Genuineness is not convenient.
Conforming to societal norms, now, that is. Play the game placed before you and do not bend the rules.
Do not worry, dearie, you will be spoon-fed the next move. Your fears will not only be validated but reinforced. Live the cosmetic version of your life and you will achieve satisfaction, success, pleasure, reknown and fame.
Take these steps and I guarantee you will end up an empty, shriveled shell of who you were actually meant to be.
Now, don’t get me wrong, and I don’t mean to be too harsh, but a cosmetically pleasing life will likely only leave you feeling pretty. The illusion and perception of “passing” and “fitting in,” these are only skin-deep and will not satisfy the deeper cravings and yearnings of your heart, blood and bones.
Vanity trains us to accept the rules. Anxiety teaches us to subdue our more colorful desires. Society teaches us that conformity, conveniency and conservatism will bring us happiness.
But that message is wrong. And it’s killing our planet.
We were not taught that contentment can only arise when we are tuned in to things as they actually are.
Taste that for a moment. Things as they actually are. This means dropping assumption. Letting go of mis-perception. Shifting allegiance away from confusion and committing ourselves to an experience of living truth.

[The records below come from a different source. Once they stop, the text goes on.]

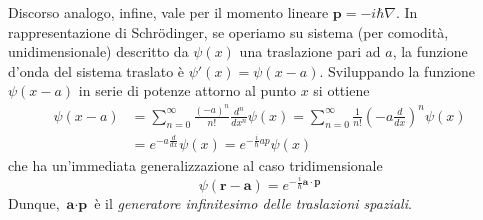 Discorso analogo, infine, vale per il momento lineare $\textbf{p}=-i\hbar\nabla$. In rappresentazione di Schr\"odinger, se operiamo su sistema (per comodità, unidimensionale) descritto da $\psi(x)$ una traslazione pari ad $a$, la funzione d'onda del sistema traslato è $\psi'(x)=\psi(x-a)$. Sviluppando la funzione $\psi(x-a)$ in serie di potenze attorno al punto $x$ si ottiene
\begin{equation}\begin{split}
\psi(x-a)&=\sum_{n=0}^{\infty}{\frac{(-a)^n}{n!}\frac{d^n}{dx^n}}\psi(x)=\sum_{n=0}^{\infty}{\frac{1}{n!}\left(-a\frac{d}{dx}\right)^n}\psi(x) \\
&=e^{-a\frac{d}{dx}}\psi(x)=e^{-\frac{i}{\hbar}ap}\psi(x)
\end{split}\end{equation}
che ha un'immediata generalizzazione al caso tridimensionale
\begin{equation}
\psi(\textbf{r}-\textbf{a})=e^{-\frac{i}{\hbar}\textbf{a}\cdot\textbf{p}}
\end{equation}
Dunque, $\textbf{a}\cdot\textbf{p}$ è il \textit{generatore infinitesimo delle traslazioni spaziali}.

In order to shift that allegiance, we have to say a big NO. No to assumptions, conveniencies, and actions based on anxiety. What if there was a supported path we could take that would guide us towards learning to lean in and listen? We might notice that instead of the message of the glossy magazines, we instead begin to listen to the rhythm of rainbows rocking through our veins. What if we actually allowed our inner essence to sparkle and shine out into the world?

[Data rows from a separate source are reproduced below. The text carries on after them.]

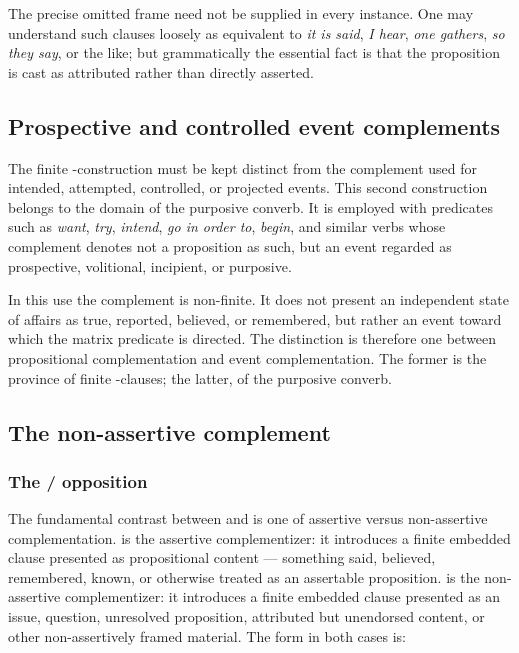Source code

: The precise omitted frame need not be supplied in every instance. One may
understand such clauses loosely as equivalent to \textit{it is said},
\textit{I hear}, \textit{one gathers}, \textit{so they say}, or the like;
but grammatically the essential fact is that the proposition is cast as
attributed rather than directly asserted.

\subsection{Prospective and controlled event complements}

The finite -construction must be kept distinct from the complement
used for intended, attempted, controlled, or projected events. This second
construction belongs to the domain of the purposive converb. It is employed
with predicates such as \textit{want}, \textit{try}, \textit{intend},
\textit{go in order to}, \textit{begin}, and similar verbs whose complement
denotes not a proposition as such, but an event regarded as prospective,
volitional, incipient, or purposive.

In this use the complement is non-finite. It does not present an independent
state of affairs as true, reported, believed, or remembered, but rather an
event toward which the matrix predicate is directed. The distinction is
therefore one between propositional complementation and event
complementation. The former is the province of finite -clauses; the
latter, of the purposive converb.

\subsection{The non-assertive complement }\label{sec:poby}

\subsubsection{The  /  opposition}

The fundamental contrast between  and  is one of assertive
versus non-assertive complementation.  is the assertive
complementizer: it introduces a finite embedded clause presented as
propositional content --- something said, believed, remembered, known, or
otherwise treated as an assertable proposition.  is the
non-assertive complementizer: it introduces a finite embedded clause presented
as an issue, question, unresolved proposition, attributed but unendorsed
content, or other non-assertively framed material. The form in both cases is:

Now, don’t freak out. This doesn’t mean walking away from our lives as they are. No, what it means is that we can begin again to open to our lives on the inside. This is how we are built. Watch any small child stomping in a mud muddle or ripping petals from a flower, or witnessing a gigantic rainbow arching across the sky. We already know who we are.
We have simply forgotten.
Why do I raise my voice to try to articulate this now?
Because it is completely intertwined with my own tapestry. I cannot tell a story about why being genuine is so crazy important without sharing my own twisting, meandering, cascading journey.
And, having arrived at this precipice of 40, this robust moment of ripening, it is becoming abundantly clear that in order to have the impact I desperately want to have, I have to come clean and share my story. No quiet hiding for me anymore. No holding up someone else’s banner anymore. Nope. Gotta sew my own vividly colorful banner and hold it high for all to see.
But dang, this is not easy. There is a teeny tiny little stopper corking the top of the huge, round clay jar I built twenty years ago to encapsulate my inner, secret golden light. I think you’ll know what I mean when I say it has been so nice and convenient to keep pushing down the cork, so effectively holding the light in.
I know the light is in there, and I’ve learned how to pick and choose who and where and how to share it. But now that I’ve reached this new perch, I’m painfully aware that if I don’t remove the cork and smash the clay pot, my light will continue to be stuck and I will continue to be pregnant without release.
Ahh, and I crave release. Don’t we all?
The deepest marrow of our bones craves release. The snap flap of a flag flying freedom stripes against the sky. The slap splash of fast moving water cascading against solid rocks. The whizz zizz of freshly cut hair scraping against soft palm.
What do you do when you realize you are a big ball of fire and you are the only one who has held you back from burning?
It’s not convenient, I tell you. It’s not convenient to be queer, or a tuba player or short or Buddhist or a gardener or a motherless half Russian Jew or a mother of two or a dancer and writer and quilter and visionary entrepreneur. There, I’ve said it.
But when I let myself be all 32 flavors, there is ease. There is that longed-for release. And there may even be recognition. And that smile may even validate all my efforts more than any of your words ever could. And when you see me, I see you and when I see you, you taste your own spectrum of truth and you will have the power to be who you are.
So. I dare you to join me in chucking convenience against the wall and letting it shatter around your daring, brave and strong feet.